Segment Open

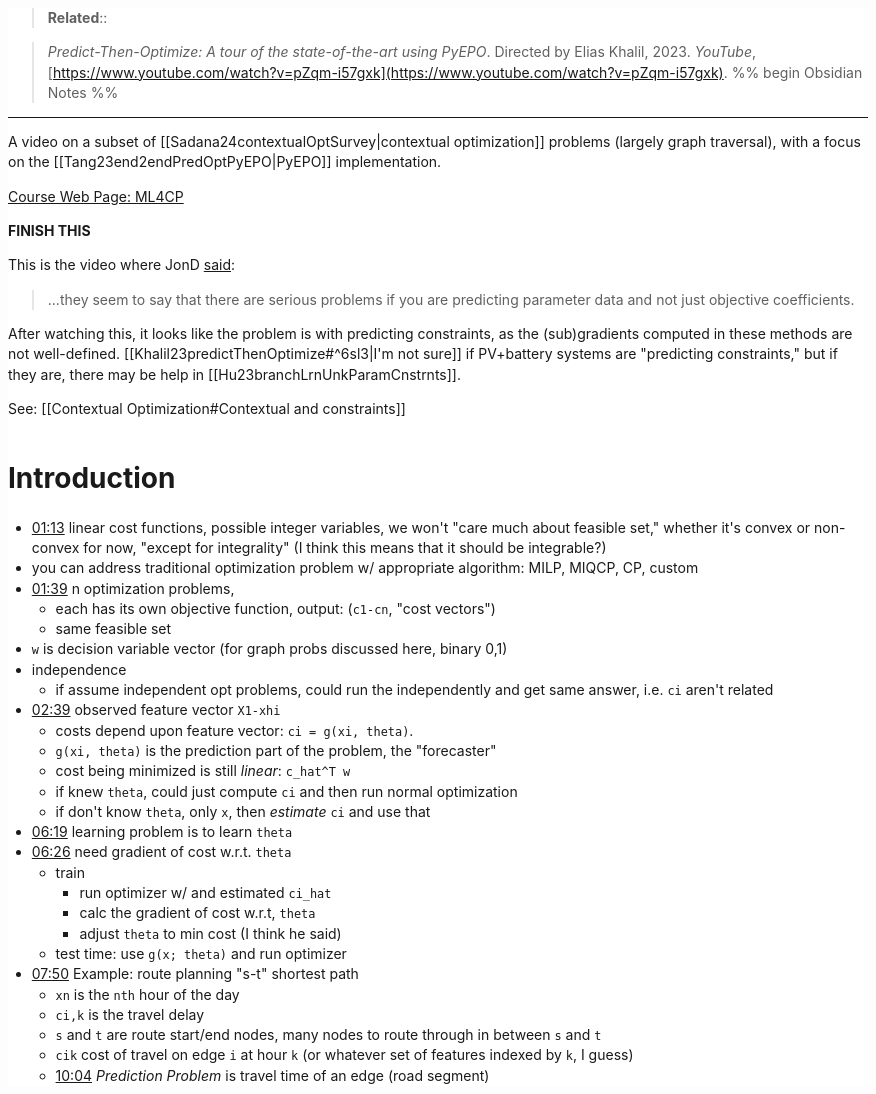 > **Related**:: 

> _Predict-Then-Optimize: A tour of the state-of-the-art using PyEPO_. Directed by Elias Khalil, 2023. _YouTube_, [https://www.youtube.com/watch?v=pZqm-i57gxk](https://www.youtube.com/watch?v=pZqm-i57gxk).
%% begin Obsidian Notes %%
___

A video on a subset of [[Sadana24contextualOptSurvey|contextual optimization]] problems (largely graph traversal), with a focus on the [[Tang23end2endPredOptPyEPO|PyEPO]] implementation.

[Course Web Page: ML4CP](https://school.a4cp.org/summer2023/)

**FINISH THIS**

This is the video where JonD [said](https://growingenergylabs.slack.com/archives/D027MJ9CT25/p1718745820241049):

> ...they seem to say that there are serious problems if you are predicting parameter data and not just objective coefficients.

After watching this, it looks like the problem is with predicting constraints, as the (sub)gradients computed in these methods are not well-defined.  [[Khalil23predictThenOptimize#^6sl3|I'm not sure]] if PV+battery systems are "predicting constraints," but if they are, there may be help in [[Hu23branchLrnUnkParamCnstrnts]].  

See: [[Contextual Optimization#Contextual and constraints]]
# Introduction
- [01:13](https://www.youtube.com/watch?v=pZqm-i57gxk&t=74#t=01:13.66) linear cost functions, possible integer variables, we won't "care much about feasible set," whether it's convex or non-convex for now, "except for integrality"  (I think this means that it should be integrable?)
- you can address traditional optimization problem w/ appropriate algorithm: MILP, MIQCP, CP, custom
- [01:39](https://www.youtube.com/watch?v=pZqm-i57gxk&t=99#t=01:39.50) n optimization problems, 
	- each has its own objective function, output: (`c1-cn`, "cost vectors")
	- same feasible set
- `w` is decision variable vector (for graph probs discussed here, binary 0,1)
- independence
	- if assume independent opt problems, could run the independently and get same answer, i.e. `ci` aren't related
- [02:39](https://www.youtube.com/watch?v=pZqm-i57gxk&t=160#t=02:39.92) observed feature vector `X1-xhi`
	- costs depend upon feature vector: `ci = g(xi, theta)`.  
	- `g(xi, theta)` is the prediction part of the problem, the "forecaster"
	- cost being minimized is still *linear*: `c_hat^T w`
	- if knew `theta`, could just compute `ci` and then run normal optimization
	- if don't know `theta`, only `x`, then *estimate* `ci` and use that
- [06:19](https://www.youtube.com/watch?v=pZqm-i57gxk&t=380#t=06:19.53) learning problem is to learn `theta`
- [06:26](https://www.youtube.com/watch?v=pZqm-i57gxk&t=387#t=06:26.97) need gradient of cost w.r.t. `theta`
	- train
		- run optimizer w/ and estimated `ci_hat`
		- calc the gradient of cost w.r.t, `theta`
		- adjust `theta` to min cost (I think he said)
	- test time: use `g(x; theta)` and run optimizer
- [07:50](https://www.youtube.com/watch?v=pZqm-i57gxk&t=470#t=07:50.02) Example: route planning "s-t" shortest path
	- `xn` is the `nth` hour of the day
	- `ci,k` is the travel delay
	- `s` and `t` are route start/end nodes, many nodes to route through in between `s` and `t`
	- `cik` cost of travel on edge `i` at hour `k` (or whatever set of features indexed by `k`, I guess)
	- [10:04](https://www.youtube.com/watch?v=pZqm-i57gxk&t=604#t=10:04.10) *Prediction Problem* is travel time of an edge (road segment)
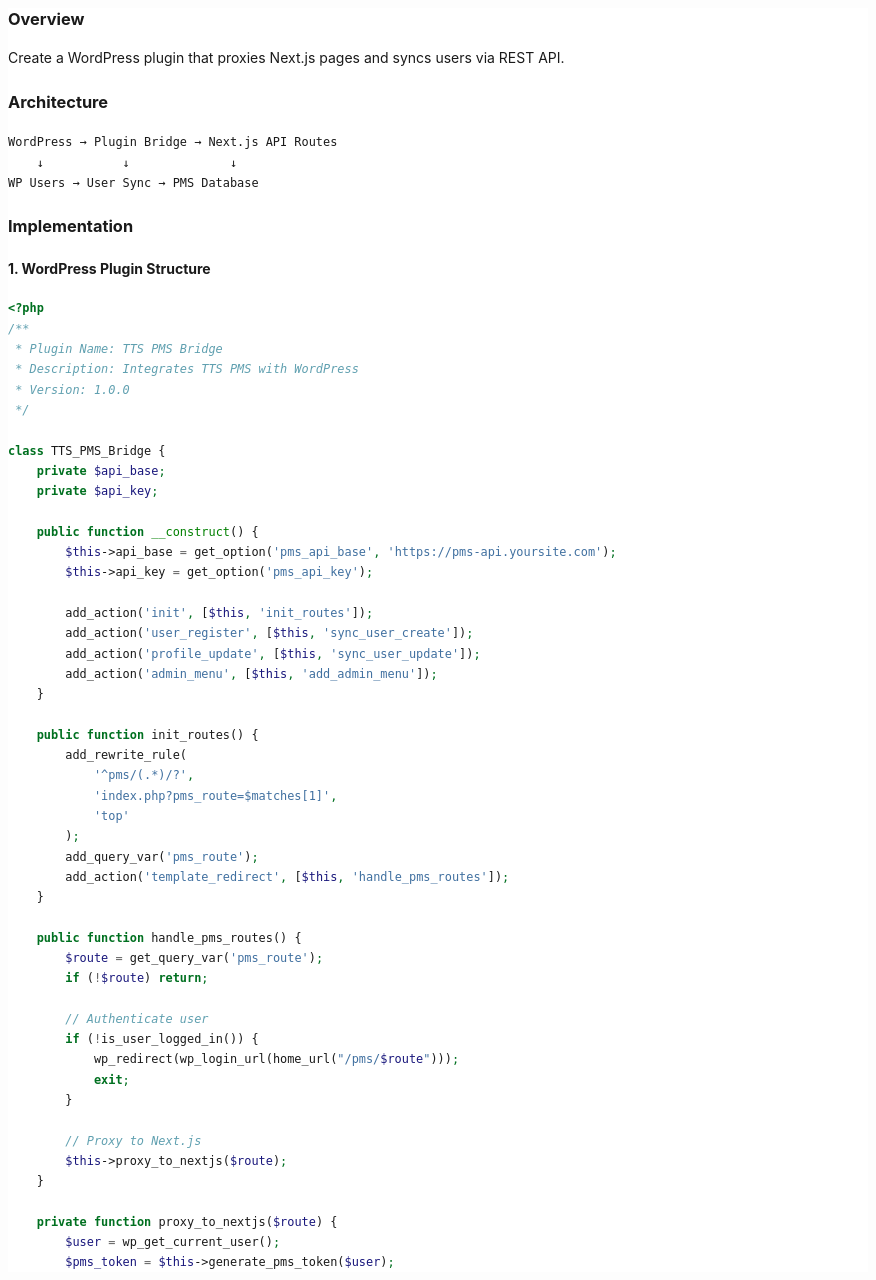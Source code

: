 ### Overview
Create a WordPress plugin that proxies Next.js pages and syncs users via REST API.

### Architecture
```
WordPress → Plugin Bridge → Next.js API Routes
    ↓           ↓              ↓
WP Users → User Sync → PMS Database
```

### Implementation

#### 1. WordPress Plugin Structure

```php
<?php
/**
 * Plugin Name: TTS PMS Bridge
 * Description: Integrates TTS PMS with WordPress
 * Version: 1.0.0
 */

class TTS_PMS_Bridge {
    private $api_base;
    private $api_key;

    public function __construct() {
        $this->api_base = get_option('pms_api_base', 'https://pms-api.yoursite.com');
        $this->api_key = get_option('pms_api_key');
        
        add_action('init', [$this, 'init_routes']);
        add_action('user_register', [$this, 'sync_user_create']);
        add_action('profile_update', [$this, 'sync_user_update']);
        add_action('admin_menu', [$this, 'add_admin_menu']);
    }

    public function init_routes() {
        add_rewrite_rule(
            '^pms/(.*)/?',
            'index.php?pms_route=$matches[1]',
            'top'
        );
        add_query_var('pms_route');
        add_action('template_redirect', [$this, 'handle_pms_routes']);
    }

    public function handle_pms_routes() {
        $route = get_query_var('pms_route');
        if (!$route) return;

        // Authenticate user
        if (!is_user_logged_in()) {
            wp_redirect(wp_login_url(home_url("/pms/$route")));
            exit;
        }

        // Proxy to Next.js
        $this->proxy_to_nextjs($route);
    }

    private function proxy_to_nextjs($route) {
        $user = wp_get_current_user();
        $pms_token = $this->generate_pms_token($user);
```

Segment Closed

Work task: Would you restate all of the data above word for word, omitting the pictures?

Response below:
 > **Related**:: 

> _Predict-Then-Optimize: A tour of the state-of-the-art using PyEPO_. Directed by Elias Khalil, 2023. _YouTube_, [https://www.youtube.com/watch?v=pZqm-i57gxk](https://www.youtube.com/watch?v=pZqm-i57gxk).
%% begin Obsidian Notes %%
___

A video on a subset of [[Sadana24contextualOptSurvey|contextual optimization]] problems (largely graph traversal), with a focus on the [[Tang23end2endPredOptPyEPO|PyEPO]] implementation.

[Course Web Page: ML4CP](https://school.a4cp.org/summer2023/)

**FINISH THIS**

This is the video where JonD [said](https://growingenergylabs.slack.com/archives/D027MJ9CT25/p1718745820241049):

> ...they seem to say that there are serious problems if you are predicting parameter data and not just objective coefficients.

After watching this, it looks like the problem is with predicting constraints, as the (sub)gradients computed in these methods are not well-defined.  [[Khalil23predictThenOptimize#^6sl3|I'm not sure]] if PV+battery systems are "predicting constraints," but if they are, there may be help in [[Hu23branchLrnUnkParamCnstrnts]].  

See: [[Contextual Optimization#Contextual and constraints]]
# Introduction
- [01:13](https://www.youtube.com/watch?v=pZqm-i57gxk&t=74#t=01:13.66) linear cost functions, possible integer variables, we won't "care much about feasible set," whether it's convex or non-convex for now, "except for integrality"  (I think this means that it should be integrable?)
- you can address traditional optimization problem w/ appropriate algorithm: MILP, MIQCP, CP, custom
- [01:39](https://www.youtube.com/watch?v=pZqm-i57gxk&t=99#t=01:39.50) n optimization problems, 
	- each has its own objective function, output: (`c1-cn`, "cost vectors")
	- same feasible set
- `w` is decision variable vector (for graph probs discussed here, binary 0,1)
- independence
	- if assume independent opt problems, could run the independently and get same answer, i.e. `ci` aren't related
- [02:39](https://www.youtube.com/watch?v=pZqm-i57gxk&t=160#t=02:39.92) observed feature vector `X1-xhi`
	- costs depend upon feature vector: `ci = g(xi, theta)`.  
	- `g(xi, theta)` is the prediction part of the problem, the "forecaster"
	- cost being minimized is still *linear*: `c_hat^T w`
	- if knew `theta`, could just compute `ci` and then run normal optimization
	- if don't know `theta`, only `x`, then *estimate* `ci` and use that
- [06:19](https://www.youtube.com/watch?v=pZqm-i57gxk&t=380#t=06:19.53) learning problem is to learn `theta`
- [06:26](https://www.youtube.com/watch?v=pZqm-i57gxk&t=387#t=06:26.97) need gradient of cost w.r.t. `theta`
	- train
		- run optimizer w/ and estimated `ci_hat`
		- calc the gradient of cost w.r.t, `theta`
		- adjust `theta` to min cost (I think he said)
	- test time: use `g(x; theta)` and run optimizer
- [07:50](https://www.youtube.com/watch?v=pZqm-i57gxk&t=470#t=07:50.02) Example: route planning "s-t" shortest path
	- `xn` is the `nth` hour of the day
	- `ci,k` is the travel delay
	- `s` and `t` are route start/end nodes, many nodes to route through in between `s` and `t`
	- `cik` cost of travel on edge `i` at hour `k` (or whatever set of features indexed by `k`, I guess)
	- [10:04](https://www.youtube.com/watch?v=pZqm-i57gxk&t=604#t=10:04.10) *Prediction Problem* is travel time of an edge (road segment)
Source code

: ### Overview
Create a WordPress plugin that proxies Next.js pages and syncs users via REST API.

### Architecture
```
WordPress → Plugin Bridge → Next.js API Routes
    ↓           ↓              ↓
WP Users → User Sync → PMS Database
```

### Implementation

#### 1. WordPress Plugin Structure

```php
<?php
/**
 * Plugin Name: TTS PMS Bridge
 * Description: Integrates TTS PMS with WordPress
 * Version: 1.0.0
 */

class TTS_PMS_Bridge {
    private $api_base;
    private $api_key;

    public function __construct() {
        $this->api_base = get_option('pms_api_base', 'https://pms-api.yoursite.com');
        $this->api_key = get_option('pms_api_key');
        
        add_action('init', [$this, 'init_routes']);
        add_action('user_register', [$this, 'sync_user_create']);
        add_action('profile_update', [$this, 'sync_user_update']);
        add_action('admin_menu', [$this, 'add_admin_menu']);
    }

    public function init_routes() {
        add_rewrite_rule(
            '^pms/(.*)/?',
            'index.php?pms_route=$matches[1]',
            'top'
        );
        add_query_var('pms_route');
        add_action('template_redirect', [$this, 'handle_pms_routes']);
    }

    public function handle_pms_routes() {
        $route = get_query_var('pms_route');
        if (!$route) return;

        // Authenticate user
        if (!is_user_logged_in()) {
            wp_redirect(wp_login_url(home_url("/pms/$route")));
            exit;
        }

        // Proxy to Next.js
        $this->proxy_to_nextjs($route);
    }

    private function proxy_to_nextjs($route) {
        $user = wp_get_current_user();
        $pms_token = $this->generate_pms_token($user);
```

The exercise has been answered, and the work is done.